El timbre estremece un augusto silencio de casa señorial, y al abrirse la puerta recibe el visitante una bocanada de esa atmósfera de los museos, hálito del amontonamiento de cosas antiguas que parece la respiración de la Historia.
Las jardineras del portal son sarcófagos romanos con teorías de amorcillos y plañideras, en cuya cavidad marmórea, de un suave color de ámbar, crecen las plantas sombrías; las paredes desaparecen cubiertas por telas vistosas, relieves de altares, frontones escultóricos de la Vía Apia y cuadros modernos de pintores revolucionarios que sostuvieron al lado del maestro la tenaz batalla contra las tradiciones artísticas. en un gran lienzo, frente a la escalera, la Verdad surge del pozo con su espléndida desnudez y se retuerce entre los brazos de un esbirro enmascarado que pretende hacerla suya. Es el símbolo de la vida del gran artista.

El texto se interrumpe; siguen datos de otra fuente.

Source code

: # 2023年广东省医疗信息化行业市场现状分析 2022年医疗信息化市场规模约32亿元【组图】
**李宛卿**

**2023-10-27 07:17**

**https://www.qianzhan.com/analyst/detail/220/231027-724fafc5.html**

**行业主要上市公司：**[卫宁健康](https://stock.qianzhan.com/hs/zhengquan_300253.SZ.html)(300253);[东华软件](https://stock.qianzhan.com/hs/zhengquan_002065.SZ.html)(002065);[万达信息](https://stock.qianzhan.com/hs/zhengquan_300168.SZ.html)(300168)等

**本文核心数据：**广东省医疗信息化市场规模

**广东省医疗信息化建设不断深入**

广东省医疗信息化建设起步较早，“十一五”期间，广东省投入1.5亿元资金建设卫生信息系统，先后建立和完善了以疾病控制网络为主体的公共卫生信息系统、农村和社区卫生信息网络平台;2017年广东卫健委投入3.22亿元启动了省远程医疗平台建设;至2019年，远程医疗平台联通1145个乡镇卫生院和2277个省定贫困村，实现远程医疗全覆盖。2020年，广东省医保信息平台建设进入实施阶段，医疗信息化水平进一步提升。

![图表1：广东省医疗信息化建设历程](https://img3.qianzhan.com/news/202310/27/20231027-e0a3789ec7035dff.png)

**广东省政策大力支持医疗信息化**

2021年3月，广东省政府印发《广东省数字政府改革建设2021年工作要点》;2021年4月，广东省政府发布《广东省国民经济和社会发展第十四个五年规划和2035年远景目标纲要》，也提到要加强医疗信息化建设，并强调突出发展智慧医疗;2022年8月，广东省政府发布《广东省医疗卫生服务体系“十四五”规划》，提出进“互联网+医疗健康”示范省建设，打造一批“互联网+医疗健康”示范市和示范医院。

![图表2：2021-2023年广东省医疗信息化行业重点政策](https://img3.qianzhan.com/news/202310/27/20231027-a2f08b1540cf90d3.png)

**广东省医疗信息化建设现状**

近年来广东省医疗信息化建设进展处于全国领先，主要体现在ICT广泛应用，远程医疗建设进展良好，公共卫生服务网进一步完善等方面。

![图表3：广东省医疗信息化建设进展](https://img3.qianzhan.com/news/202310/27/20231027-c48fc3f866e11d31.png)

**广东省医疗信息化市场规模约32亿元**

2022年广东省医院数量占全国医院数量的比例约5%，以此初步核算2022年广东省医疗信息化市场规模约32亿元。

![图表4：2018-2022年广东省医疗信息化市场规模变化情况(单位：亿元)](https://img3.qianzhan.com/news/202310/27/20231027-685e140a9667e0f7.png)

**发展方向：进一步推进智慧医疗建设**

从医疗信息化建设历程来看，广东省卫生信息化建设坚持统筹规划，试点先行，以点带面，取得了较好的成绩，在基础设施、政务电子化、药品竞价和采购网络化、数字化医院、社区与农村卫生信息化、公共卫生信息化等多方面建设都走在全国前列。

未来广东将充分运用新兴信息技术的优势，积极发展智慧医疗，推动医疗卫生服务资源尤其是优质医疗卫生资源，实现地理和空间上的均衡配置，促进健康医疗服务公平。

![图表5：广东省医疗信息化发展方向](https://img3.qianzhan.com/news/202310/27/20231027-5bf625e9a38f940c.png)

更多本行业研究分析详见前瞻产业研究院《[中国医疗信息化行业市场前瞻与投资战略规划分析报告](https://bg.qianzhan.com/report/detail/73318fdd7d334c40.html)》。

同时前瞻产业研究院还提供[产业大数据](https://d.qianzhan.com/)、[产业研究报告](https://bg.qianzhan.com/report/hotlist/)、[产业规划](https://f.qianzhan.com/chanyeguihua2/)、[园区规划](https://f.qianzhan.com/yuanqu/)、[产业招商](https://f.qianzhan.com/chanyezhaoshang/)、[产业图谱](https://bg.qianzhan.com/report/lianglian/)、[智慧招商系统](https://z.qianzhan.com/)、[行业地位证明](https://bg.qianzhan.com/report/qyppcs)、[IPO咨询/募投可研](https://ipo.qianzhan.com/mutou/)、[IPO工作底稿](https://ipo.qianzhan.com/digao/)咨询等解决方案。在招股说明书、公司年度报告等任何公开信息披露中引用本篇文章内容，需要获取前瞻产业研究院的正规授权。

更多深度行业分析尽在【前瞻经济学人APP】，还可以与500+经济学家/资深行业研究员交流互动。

Soriano y yo subimos guiados por un criado hasta el famoso estudio del maestro, pieza medioeval con gigantesca vidriera gótica, tantas veces reproducida por la fotografía y el grabado. Antes de haberla visto, los admiradores de Zola estamos ya familiarizados con ella como si fuese la habitación donde vinimos a la vida. Detrás de los cortinajes de impenetrable espesor, se adivina el dormitorio con su famoso lecho como un monumento rodeado de verja, y las demás piezas, de un lujo artístico y antiguo, amontonado por el novelista a punta de pluma, con el frio y rabioso deseo de vengarse de los años de miseria sufridos en el Barrio Latino.
Un paquete de negras lanas pasó arrastrando por debajo de los tapices, y saltó en el estudio un gozquecillo de ojos de diamante, delatando con su ladrido alegre y su gordura satisfecha el bienestar de las bestias que acompañan a un matrimonio sin hijos. Cuando más ocupados estábamos en defender nuestros pantalones de sus saltonas patas, una mano cuadrada, fuerte, de piel rugosa, levantó el cortinaje; avanzó después una manga de lana azul, y en el obscuro cuadro de la puerta brillaron unos lentes. Estábamos en presencia del maestro.